SOURCE DATA —

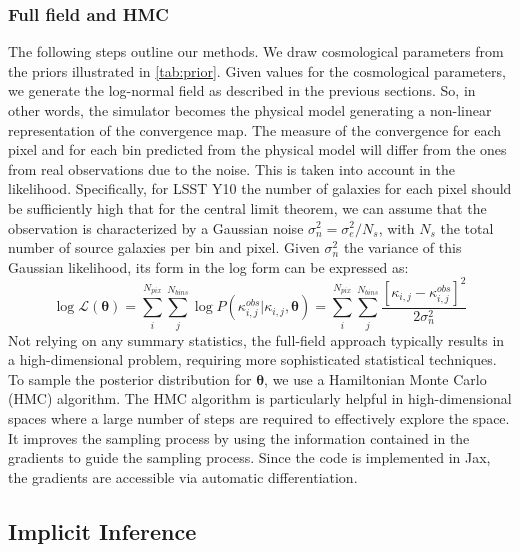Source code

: \documentclass{aa}
\begin{document}
\subsubsection{Full field and HMC}
The following steps outline our methods. We draw cosmological parameters from the priors illustrated in \autoref{tab:prior}. Given values for the cosmological parameters, we generate the log-normal field as described in the previous sections. So, in other words, the simulator becomes the physical model generating a non-linear representation of the convergence map. The measure of the convergence for each pixel and for each bin predicted from the physical model will differ from the ones from real observations due to the noise.  This is taken into account in the likelihood. Specifically, for LSST Y10 the number of galaxies for each pixel should be sufficiently high that for the central limit theorem, we can assume that the observation is characterized by a Gaussian noise $\sigma_n^2=\sigma_e^2/N_s$, with $N_s$ the total number of source galaxies per bin and pixel. Given $\sigma_n^2$ the variance of this Gaussian likelihood, its form in the log form can be expressed as:
\begin{equation}
    \log{\mathcal{L}}(\bm{\theta})=
    \sum_i^{N_{pix}} \sum_{j}^{N_{bins}} \log{P(\kappa^{obs}_{i,j}|\kappa_{i,j},\bm{\theta})}
    =\sum_i^{N_{pix}} \sum_{j}^{N_{bins}}\frac{[\kappa_{i,j}-\kappa^{obs}_{i,j}]^2}{2\sigma_n^2}
\end{equation}
Not relying on any summary statistics, the full-field approach typically results in a high-dimensional problem, requiring more sophisticated statistical techniques. To sample the posterior distribution for $\bm{\theta}$, we use a Hamiltonian Monte Carlo (HMC) algorithm. The HMC algorithm is particularly helpful in high-dimensional spaces where a large number of steps are required to effectively explore the space. It improves the sampling process by using the information contained in the gradients to guide the sampling process. Since the code is implemented in Jax, the gradients are accessible via automatic differentiation. 

\subsection{Implicit Inference}
\end{document}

ABOUT THIS EXERCISE — Give back the listing exactly, with the pictures removed.

OUTPUT —
Source code

: \documentclass{aa}
\begin{document}
\subsubsection{Full field and HMC}
The following steps outline our methods. We draw cosmological parameters from the priors illustrated in \autoref{tab:prior}. Given values for the cosmological parameters, we generate the log-normal field as described in the previous sections. So, in other words, the simulator becomes the physical model generating a non-linear representation of the convergence map. The measure of the convergence for each pixel and for each bin predicted from the physical model will differ from the ones from real observations due to the noise.  This is taken into account in the likelihood. Specifically, for LSST Y10 the number of galaxies for each pixel should be sufficiently high that for the central limit theorem, we can assume that the observation is characterized by a Gaussian noise $\sigma_n^2=\sigma_e^2/N_s$, with $N_s$ the total number of source galaxies per bin and pixel. Given $\sigma_n^2$ the variance of this Gaussian likelihood, its form in the log form can be expressed as:
\begin{equation}
    \log{\mathcal{L}}(\bm{\theta})=
    \sum_i^{N_{pix}} \sum_{j}^{N_{bins}} \log{P(\kappa^{obs}_{i,j}|\kappa_{i,j},\bm{\theta})}
    =\sum_i^{N_{pix}} \sum_{j}^{N_{bins}}\frac{[\kappa_{i,j}-\kappa^{obs}_{i,j}]^2}{2\sigma_n^2}
\end{equation}
Not relying on any summary statistics, the full-field approach typically results in a high-dimensional problem, requiring more sophisticated statistical techniques. To sample the posterior distribution for $\bm{\theta}$, we use a Hamiltonian Monte Carlo (HMC) algorithm. The HMC algorithm is particularly helpful in high-dimensional spaces where a large number of steps are required to effectively explore the space. It improves the sampling process by using the information contained in the gradients to guide the sampling process. Since the code is implemented in Jax, the gradients are accessible via automatic differentiation. 

\subsection{Implicit Inference}
\end{document}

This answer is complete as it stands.